06 March 2006

Lack of the A-word

Alleluia, that is. I was just reading a post over at Summa Contra Mundum in which Athanasius wondered why us Roman-types don't sing Alleluia's during Lent, in contrast to our Eastern brethren, who wouldn't dream of not singing Alleluia, since God is always good, and even a time of fasting and repentance is a joyful time.

I took this opportunity to show off what I know about the history of the chant before the Gospel (which is the Alleluia in all times but Lent). The following is what I posted in the comments there:

In terms of the chant we sing before the Gospel (the most prominent appearance of "Alleluia" in the Roman liturgy), it isn't a matter of the Alleluia being omitted during Lent, though many people think of it that way. Historically (as in, 7th Century) there was a Tract (long, melismatic, multi-verse chant with mostly psalm verses as the text) before the Gospel. Eventually, the Tract was replaced by the Alleluia on Easter Sunday, then for the whole Easter season, and then all the time...except for Lent, which retained the Tract. The Tracts we sing in Lent are some of the oldest chants in the Gregorian repertoire, along with the chants for Holy Thursday, Good Friday, and the Easter Vigil.
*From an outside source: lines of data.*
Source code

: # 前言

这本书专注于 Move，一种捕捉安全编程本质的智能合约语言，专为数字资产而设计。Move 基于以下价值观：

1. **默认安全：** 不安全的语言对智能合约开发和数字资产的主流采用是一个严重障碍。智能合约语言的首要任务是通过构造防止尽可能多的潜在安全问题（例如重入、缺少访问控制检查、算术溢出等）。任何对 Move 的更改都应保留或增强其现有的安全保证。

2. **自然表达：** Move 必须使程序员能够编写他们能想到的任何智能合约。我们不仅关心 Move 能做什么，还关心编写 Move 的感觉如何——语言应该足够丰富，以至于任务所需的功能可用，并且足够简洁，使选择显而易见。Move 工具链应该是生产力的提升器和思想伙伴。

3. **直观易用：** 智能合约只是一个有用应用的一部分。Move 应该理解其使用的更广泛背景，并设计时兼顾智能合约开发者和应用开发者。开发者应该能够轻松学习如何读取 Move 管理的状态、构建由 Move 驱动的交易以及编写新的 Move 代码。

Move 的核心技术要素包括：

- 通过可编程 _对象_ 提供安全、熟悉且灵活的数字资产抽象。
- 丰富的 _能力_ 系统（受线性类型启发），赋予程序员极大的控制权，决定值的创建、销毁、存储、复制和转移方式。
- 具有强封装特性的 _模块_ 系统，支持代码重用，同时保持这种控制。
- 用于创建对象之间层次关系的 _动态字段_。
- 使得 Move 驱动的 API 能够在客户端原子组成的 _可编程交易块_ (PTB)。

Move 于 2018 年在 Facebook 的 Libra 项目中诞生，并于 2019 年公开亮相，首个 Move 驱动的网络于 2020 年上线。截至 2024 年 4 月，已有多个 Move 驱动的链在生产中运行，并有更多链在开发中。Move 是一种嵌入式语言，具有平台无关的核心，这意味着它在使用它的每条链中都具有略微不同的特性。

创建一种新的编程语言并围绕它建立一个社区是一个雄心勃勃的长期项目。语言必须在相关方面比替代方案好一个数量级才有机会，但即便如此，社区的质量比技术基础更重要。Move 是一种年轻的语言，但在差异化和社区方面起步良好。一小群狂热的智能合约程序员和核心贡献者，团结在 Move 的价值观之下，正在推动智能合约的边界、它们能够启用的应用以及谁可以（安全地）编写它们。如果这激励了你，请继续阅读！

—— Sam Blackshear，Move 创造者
I don't know why the Alleluia never made it into Lent. Perhaps the reason generally given, that Lent is a time of solemnity and penitence, is the reason. At any rate, not singing the Alleluia during Lent is one of our oldest remaining liturgical practices, so please don't knock it: we Romans need to cling hard and fast to the few ancient traditions we have left!

We'll be happy to join you in many choruses of "Alleluia" on Easter, since from Easter until Pentecost, all 5 of the Proper chants for every Sunday contain the word "Alleluia" (decidedly not the norm for the rest of the year).

If anyone has any more information on the subject, I'd welcome it.